Barksdale told The Sun in 2002 that he was "deeply shaken" by the death. "Lamont was someone I knew and liked — he said he wanted to be a Marine — and he was gone," Barksdale said in that interview. "It hit me that day that [violence] can happen to nice people, to a good guy."
His command-level experience has come almost entirely in the agency's specialized drug and gun units, and under former Commissioner Edward T. Norris, he led an 82-member firearms team.
In naming Batts as commissioner, Rawlings-Blake praised Barksdale's work, saying he has "done a great job and is a valued member of the Police Department command staff. I'm truly grateful for his service to Baltimore."

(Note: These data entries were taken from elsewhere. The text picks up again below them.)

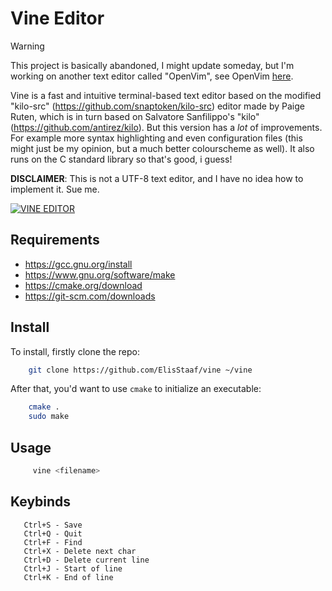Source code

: Vine Editor
===========

> [!WARNING]
> This project is basically abandoned, I might update someday,
> but I'm working on another text editor called "OpenVim", see
> OpenVim [here](https://github.com/ElisStaaf/openvim).

Vine is a fast and intuitive terminal-based text editor based on the modified "kilo-src"
(https://github.com/snaptoken/kilo-src)  editor made by Paige Ruten, which is in turn based
on Salvatore Sanfilippo's "kilo" (https://github.com/antirez/kilo). But this
version has a *lot* of improvements. For example more syntax highlighting and even configuration 
files (this might just be my opinion, but a much better colourscheme as well). It also runs on 
the C standard library so that's good, i guess!

**DISCLAIMER**: This is not a UTF-8 text editor, and I have no idea how to implement it. Sue me.

[![VINE EDITOR](https://github.com/ElisStaaf/vine/raw/main/vineimg.png)](https://github.com/ElisStaaf/vine)

Requirements
------------
* <https://gcc.gnu.org/install>
* <https://www.gnu.org/software/make>
* <https://cmake.org/download>
* <https://git-scm.com/downloads>

Install
-------
To install, firstly clone the repo:
```sh
    git clone https://github.com/ElisStaaf/vine ~/vine
```

After that, you'd want to use ``cmake`` to initialize an executable:
```sh
    cmake .
    sudo make
```

Usage
-----
```sh
     vine <filename>
```
Keybinds
--------
```
   Ctrl+S - Save
   Ctrl+Q - Quit
   Ctrl+F - Find
   Ctrl+X - Delete next char
   Ctrl+D - Delete current line
   Ctrl+J - Start of line
   Ctrl+K - End of line
```
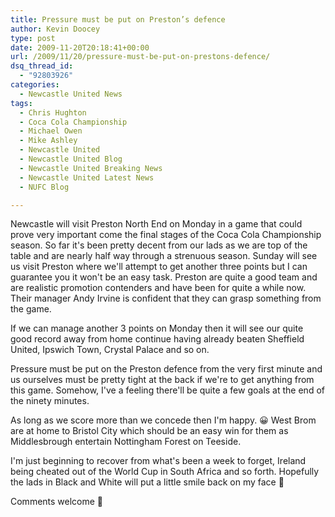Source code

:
 ```yaml
---
title: Pressure must be put on Preston’s defence
author: Kevin Doocey
type: post
date: 2009-11-20T20:18:41+00:00
url: /2009/11/20/pressure-must-be-put-on-prestons-defence/
dsq_thread_id:
  - "92803926"
categories:
  - Newcastle United News
tags:
  - Chris Hughton
  - Coca Cola Championship
  - Michael Owen
  - Mike Ashley
  - Newcastle United
  - Newcastle United Blog
  - Newcastle United Breaking News
  - Newcastle United Latest News
  - NUFC Blog

---
```

Newcastle will visit Preston North End on Monday in a game that could prove very important come the final stages of the Coca Cola Championship season. So far it's been pretty decent from our lads as we are top of the table and are nearly half way through a strenuous season. Sunday will see us visit Preston where we'll attempt to get another three points but I can guarantee you it won't  be an easy task. Preston are quite a good team and are realistic promotion contenders and have been for quite a while now. Their manager Andy Irvine is confident that they can grasp something from the game.

If we can manage another 3 points on Monday then it will see our quite good record away from home continue having already beaten Sheffield United, Ipswich Town, Crystal Palace and so on.

Pressure must be put on the Preston defence from the very first minute and us ourselves must be pretty tight at the back if we're to get anything from this game. Somehow, I've a feeling there'll be quite a few goals at the end of the ninety minutes.

As long as we score more than we concede then I'm happy. 😀 West Brom are at home to Bristol City which should be an easy win for them as Middlesbrough entertain Nottingham Forest on Teeside.

I'm just beginning to recover from what's been a week to forget, Ireland being cheated out of the World Cup in South Africa and so forth. Hopefully the lads in Black and White will put a little smile back on my face 🙂

Comments welcome 🙂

Young said earlier this month that he had contacted Barksdale and asked him to stay.
"Barksdale was sort of like the architect of the whole crime-fighting initiative for Commissioner Bealefeld," he said, adding that Batts needs an opportunity to learn from Barksdale and Deputy Commissioner John Skinner. "Those guys are top cops, and they get it."
The City Council has not yet held a confirmation hearing for Batts.
Young said he will give Rawlings-Blake "the courtesy of supporting her appointee," but that he still has "concerns as to the learning curve" Batts faces coming into a new city. The rest of the department will have to step up to support him in the absence of Barksdale and Oden, he said.
"I'm hoping that the majors and the lieutenants and sergeants, really that everybody, reaches out to him," Young said. "The mayor said Batts is the best, so he should be able to recover and do what he needs to do to continually reduce crime in Baltimore."